▶ _ABOUT THIS TASK_: Set down all the records below, word for word.
____________
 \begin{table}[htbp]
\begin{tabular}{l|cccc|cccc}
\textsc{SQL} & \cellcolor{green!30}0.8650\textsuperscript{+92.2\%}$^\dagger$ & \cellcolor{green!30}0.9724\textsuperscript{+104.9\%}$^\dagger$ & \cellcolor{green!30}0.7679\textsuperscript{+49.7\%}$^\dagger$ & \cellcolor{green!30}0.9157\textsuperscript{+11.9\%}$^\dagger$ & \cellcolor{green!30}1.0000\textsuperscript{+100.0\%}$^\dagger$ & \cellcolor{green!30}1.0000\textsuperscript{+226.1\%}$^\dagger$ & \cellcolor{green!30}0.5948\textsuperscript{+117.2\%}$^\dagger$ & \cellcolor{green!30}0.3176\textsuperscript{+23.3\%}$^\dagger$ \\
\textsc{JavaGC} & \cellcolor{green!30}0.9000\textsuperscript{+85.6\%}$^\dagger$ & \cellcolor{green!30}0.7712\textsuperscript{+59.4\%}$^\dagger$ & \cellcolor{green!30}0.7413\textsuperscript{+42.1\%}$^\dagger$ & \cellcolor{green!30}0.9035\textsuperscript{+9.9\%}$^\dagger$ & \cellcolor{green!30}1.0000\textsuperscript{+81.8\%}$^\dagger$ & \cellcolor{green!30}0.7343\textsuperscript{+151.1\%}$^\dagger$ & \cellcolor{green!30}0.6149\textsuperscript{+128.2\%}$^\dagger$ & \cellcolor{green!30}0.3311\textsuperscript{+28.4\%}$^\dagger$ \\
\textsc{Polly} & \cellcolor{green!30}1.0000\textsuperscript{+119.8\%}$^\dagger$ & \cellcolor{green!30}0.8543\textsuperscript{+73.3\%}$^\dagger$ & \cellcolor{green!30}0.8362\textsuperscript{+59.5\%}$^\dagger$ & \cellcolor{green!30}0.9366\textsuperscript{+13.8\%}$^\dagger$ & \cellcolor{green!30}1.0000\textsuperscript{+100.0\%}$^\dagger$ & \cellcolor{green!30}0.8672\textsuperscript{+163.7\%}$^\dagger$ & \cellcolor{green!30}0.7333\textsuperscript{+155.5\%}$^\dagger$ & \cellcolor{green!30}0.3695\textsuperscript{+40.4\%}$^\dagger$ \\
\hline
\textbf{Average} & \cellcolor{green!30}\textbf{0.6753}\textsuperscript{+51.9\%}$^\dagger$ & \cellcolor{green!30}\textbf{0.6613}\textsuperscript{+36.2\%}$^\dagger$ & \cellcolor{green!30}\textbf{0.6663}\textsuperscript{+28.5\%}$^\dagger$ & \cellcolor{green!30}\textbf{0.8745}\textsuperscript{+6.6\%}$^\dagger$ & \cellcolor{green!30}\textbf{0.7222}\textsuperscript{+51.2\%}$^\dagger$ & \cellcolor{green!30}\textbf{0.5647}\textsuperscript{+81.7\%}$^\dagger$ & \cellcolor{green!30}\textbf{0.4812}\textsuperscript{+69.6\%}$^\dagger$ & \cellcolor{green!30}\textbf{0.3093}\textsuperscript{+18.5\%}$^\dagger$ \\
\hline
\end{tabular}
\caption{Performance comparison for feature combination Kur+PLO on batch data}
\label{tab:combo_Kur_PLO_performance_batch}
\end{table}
____________
▶ _SOLUTION FOR THIS EXERCISE_:
 \begin{table}[htbp]
\begin{tabular}{l|cccc|cccc}
\textsc{SQL} & \cellcolor{green!30}0.8650\textsuperscript{+92.2\%}$^\dagger$ & \cellcolor{green!30}0.9724\textsuperscript{+104.9\%}$^\dagger$ & \cellcolor{green!30}0.7679\textsuperscript{+49.7\%}$^\dagger$ & \cellcolor{green!30}0.9157\textsuperscript{+11.9\%}$^\dagger$ & \cellcolor{green!30}1.0000\textsuperscript{+100.0\%}$^\dagger$ & \cellcolor{green!30}1.0000\textsuperscript{+226.1\%}$^\dagger$ & \cellcolor{green!30}0.5948\textsuperscript{+117.2\%}$^\dagger$ & \cellcolor{green!30}0.3176\textsuperscript{+23.3\%}$^\dagger$ \\
\textsc{JavaGC} & \cellcolor{green!30}0.9000\textsuperscript{+85.6\%}$^\dagger$ & \cellcolor{green!30}0.7712\textsuperscript{+59.4\%}$^\dagger$ & \cellcolor{green!30}0.7413\textsuperscript{+42.1\%}$^\dagger$ & \cellcolor{green!30}0.9035\textsuperscript{+9.9\%}$^\dagger$ & \cellcolor{green!30}1.0000\textsuperscript{+81.8\%}$^\dagger$ & \cellcolor{green!30}0.7343\textsuperscript{+151.1\%}$^\dagger$ & \cellcolor{green!30}0.6149\textsuperscript{+128.2\%}$^\dagger$ & \cellcolor{green!30}0.3311\textsuperscript{+28.4\%}$^\dagger$ \\
\textsc{Polly} & \cellcolor{green!30}1.0000\textsuperscript{+119.8\%}$^\dagger$ & \cellcolor{green!30}0.8543\textsuperscript{+73.3\%}$^\dagger$ & \cellcolor{green!30}0.8362\textsuperscript{+59.5\%}$^\dagger$ & \cellcolor{green!30}0.9366\textsuperscript{+13.8\%}$^\dagger$ & \cellcolor{green!30}1.0000\textsuperscript{+100.0\%}$^\dagger$ & \cellcolor{green!30}0.8672\textsuperscript{+163.7\%}$^\dagger$ & \cellcolor{green!30}0.7333\textsuperscript{+155.5\%}$^\dagger$ & \cellcolor{green!30}0.3695\textsuperscript{+40.4\%}$^\dagger$ \\
\hline
\textbf{Average} & \cellcolor{green!30}\textbf{0.6753}\textsuperscript{+51.9\%}$^\dagger$ & \cellcolor{green!30}\textbf{0.6613}\textsuperscript{+36.2\%}$^\dagger$ & \cellcolor{green!30}\textbf{0.6663}\textsuperscript{+28.5\%}$^\dagger$ & \cellcolor{green!30}\textbf{0.8745}\textsuperscript{+6.6\%}$^\dagger$ & \cellcolor{green!30}\textbf{0.7222}\textsuperscript{+51.2\%}$^\dagger$ & \cellcolor{green!30}\textbf{0.5647}\textsuperscript{+81.7\%}$^\dagger$ & \cellcolor{green!30}\textbf{0.4812}\textsuperscript{+69.6\%}$^\dagger$ & \cellcolor{green!30}\textbf{0.3093}\textsuperscript{+18.5\%}$^\dagger$ \\
\hline
\end{tabular}
\caption{Performance comparison for feature combination Kur+PLO on batch data}
\label{tab:combo_Kur_PLO_performance_batch}
\end{table}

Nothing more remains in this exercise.